## **Question Answering ( Q & A )**

In [1]:
import torch
print(torch.cuda.is_available())
print(torch.cuda.get_device_name(0))



True
NVIDIA GeForce RTX 4050 Laptop GPU


In [3]:
from transformers import BertForQuestionAnswering,BertTokenizer

  from .autonotebook import tqdm as notebook_tqdm


In [4]:
# Load model & tokenizer
tokenizer = BertTokenizer.from_pretrained('bert-large-uncased-whole-word-masking-finetuned-squad')
model = BertForQuestionAnswering.from_pretrained('bert-large-uncased-whole-word-masking-finetuned-squad')

To support symlinks on Windows, you either need to activate Developer Mode or to run Python as an administrator. In order to activate developer mode, see this article: https://docs.microsoft.com/en-us/windows/apps/get-started/enable-your-device-for-development
Xet Storage is enabled for this repo, but the 'hf_xet' package is not installed. Falling back to regular HTTP download. For better performance, install the package with: `pip install huggingface_hub[hf_xet]` or `pip install hf_xet`
Some weights of the model checkpoint at bert-large-uncased-whole-word-masking-finetuned-squad were not used when initializing BertForQuestionAnswering: ['bert.pooler.dense.bias', 'bert.pooler.dense.weight']
- This IS expected if you are initializing BertForQuestionAnswering from the checkpoint of a model trained on another task or with another architecture (e.g. initializing a BertForSequenceClassification model from a BertForPreTraining model).
- This IS NOT expected if you are initializing BertForQue

In [5]:
context = """
The Amazon rainforest, often referred to as the "lungs of the Earth," is the largest tropical rainforest in the world, covering over 5.5 million square
 kilometers across nine countries in South America. It plays a crucial role in regulating the global climate by absorbing large amounts of carbon dioxide.
 The forest is home to millions of species of plants, animals, and insects, many of which are not found anywhere else on Earth. However, deforestation caused by
 logging, agriculture, and mining has led to significant habitat loss and environmental concerns. Efforts are being made by governments and organizations worldwide
 to protect and restore the rainforest through sustainable practices and conservation initiatives.
"""

In [6]:
def ask_question(question):
  inputs=tokenizer.encode_plus(question,context,return_tensors='pt')
  output = model(**inputs)
  answer_start=torch.argmax(output.start_logits)
  answer_end=torch.argmax(output.end_logits)+1
  answer=tokenizer.convert_tokens_to_string(
      tokenizer.convert_ids_to_tokens(inputs['input_ids'][0][answer_start:answer_end])
  )
  print(f"Question : {question}")
  print(f"Answer:{answer.strip()}")


In [7]:
ask_question("What is the Amazon rainforest often called ?")

Question : What is the Amazon rainforest often called ?
Answer:lungs of the earth


In [8]:
ask_question("Why is the Amazon rainforest important for the global climate?")

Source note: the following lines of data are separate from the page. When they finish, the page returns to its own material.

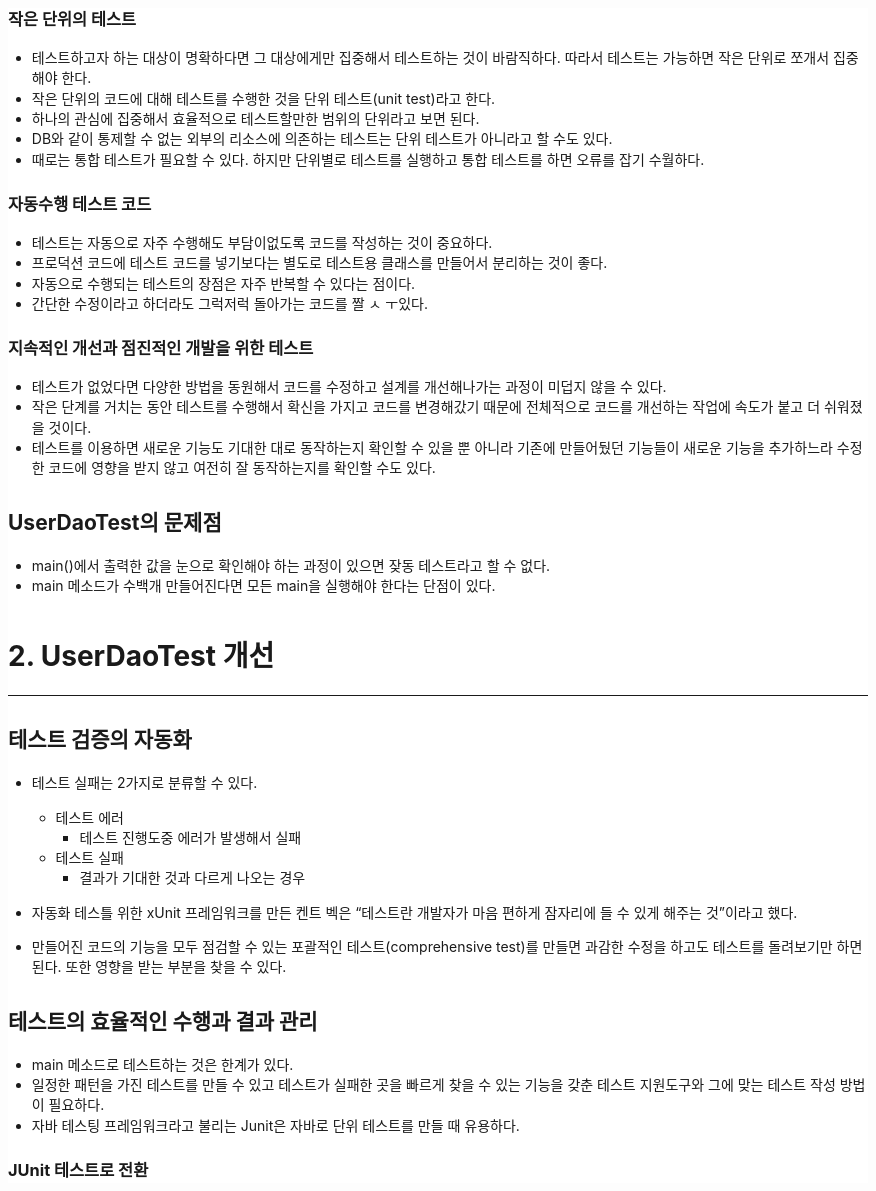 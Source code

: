 ### 작은 단위의 테스트

- 테스트하고자 하는 대상이 명확하다면 그 대상에게만 집중해서 테스트하는 것이 바람직하다. 따라서 테스트는 가능하면 작은 단위로 쪼개서 집중해야 한다.
- 작은 단위의 코드에 대해 테스트를 수행한 것을 단위 테스트(unit test)라고 한다.
- 하나의 관심에 집중해서 효율적으로 테스트할만한 범위의 단위라고 보면 된다.
- DB와 같이 통제할 수 없는 외부의 리소스에 의존하는 테스트는 단위 테스트가 아니라고 할 수도 있다.
- 때로는 통합 테스트가 필요할 수 있다. 하지만 단위별로 테스트를 실행하고 통합 테스트를 하면 오류를 잡기 수월하다.

### 자동수행 테스트 코드

- 테스트는 자동으로 자주 수행해도 부담이없도록 코드를 작성하는 것이 중요하다.
- 프로덕션 코드에 테스트 코드를 넣기보다는 별도로 테스트용 클래스를 만들어서 분리하는 것이 좋다.
- 자동으로 수행되는 테스트의 장점은 자주 반복할 수 있다는 점이다.
- 간단한 수정이라고 하더라도 그럭저럭 돌아가는 코드를 짤 ㅅ ㅜ있다.

### 지속적인 개선과 점진적인 개발을 위한 테스트

- 테스트가 없었다면 다양한 방법을 동원해서 코드를 수정하고 설계를 개선해나가는 과정이 미덥지 않을 수 있다.
- 작은 단계를 거치는 동안 테스트를 수행해서 확신을 가지고 코드를 변경해갔기 때문에 전체적으로 코드를 개선하는 작업에 속도가 붙고 더 쉬워졌을 것이다.
- 테스트를 이용하면 새로운 기능도 기대한 대로 동작하는지 확인할 수 있을 뿐 아니라 기존에 만들어뒀던 기능들이 새로운 기능을 추가하느라 수정한 코드에 영향을 받지 않고 여전히 잘 동작하는지를 확인할 수도 있다.

## UserDaoTest의 문제점

- main()에서 출력한 값을 눈으로 확인해야 하는 과정이 있으면 잦동 테스트라고 할 수 없다.
- main 메소드가 수백개 만들어진다면 모든 main을 실행해야 한다는 단점이 있다.

# 2. UserDaoTest 개선

---

## 테스트 검증의 자동화

- 테스트 실패는 2가지로 분류할 수 있다.
    - 테스트 에러
        - 테스트 진행도중 에러가 발생해서 실패
    - 테스트 실패
        - 결과가 기대한 것과 다르게 나오는 경우

- 자동화 테스틀 위한 xUnit 프레임워크를 만든 켄트 벡은 “테스트란 개발자가 마음 편하게 잠자리에 들 수 있게 해주는 것”이라고 했다.
- 만들어진 코드의 기능을 모두 점검할 수 있는 포괄적인 테스트(comprehensive test)를 만들면 과감한 수정을 하고도 테스트를 돌려보기만 하면된다. 또한 영향을 받는 부분을 찾을 수 있다.

## 테스트의 효율적인 수행과 결과 관리

- main 메소드로 테스트하는 것은 한계가 있다.
- 일정한 패턴을 가진 테스트를 만들 수 있고 테스트가 실패한 곳을 빠르게 찾을 수 있는 기능을 갖춘 테스트 지원도구와 그에 맞는 테스트 작성 방법이 필요하다.
- 자바 테스팅 프레임워크라고 불리는 Junit은 자바로 단위 테스트를 만들 때 유용하다.

### JUnit 테스트로 전환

Question : Why is the Amazon rainforest important for the global climate?
Answer:absorbing large amounts of carbon dioxide


In [9]:
ask_question("What are some of the major causes of deforestation in the amazon")

Question : What are some of the major causes of deforestation in the amazon
Answer:logging , agriculture , and mining


In [10]:
# you can simplify the above with the pipeline API

from transformers import pipeline

# Load the Q&A pipleline
qa_pipeline = pipeline(
    "question-answering",
    model='bert-large-uncased-whole-word-masking-finetuned-squad'
)

Some weights of the model checkpoint at bert-large-uncased-whole-word-masking-finetuned-squad were not used when initializing BertForQuestionAnswering: ['bert.pooler.dense.bias', 'bert.pooler.dense.weight']
- This IS expected if you are initializing BertForQuestionAnswering from the checkpoint of a model trained on another task or with another architecture (e.g. initializing a BertForSequenceClassification model from a BertForPreTraining model).
- This IS NOT expected if you are initializing BertForQuestionAnswering from the checkpoint of a model that you expect to be exactly identical (initializing a BertForSequenceClassification model from a BertForSequenceClassification model).
Device set to use cuda:0


In [11]:
result = qa_pipeline({
    'context' : context,
    'question' : "What is the Amazon rainforest often called ?"
})
print(result['answer'])



lungs of the Earth


## **Text Summarization**

In [None]:
from transformers import BartForConditionalGeneration, BartTokenizer

# Load model and Tokenizer
model_name='facebook/bart-large-cnn'
tokenizer=BartTokenizer.from_pretrained(model_name)
model=BartForConditionalGeneration.from_pretrained(model_name)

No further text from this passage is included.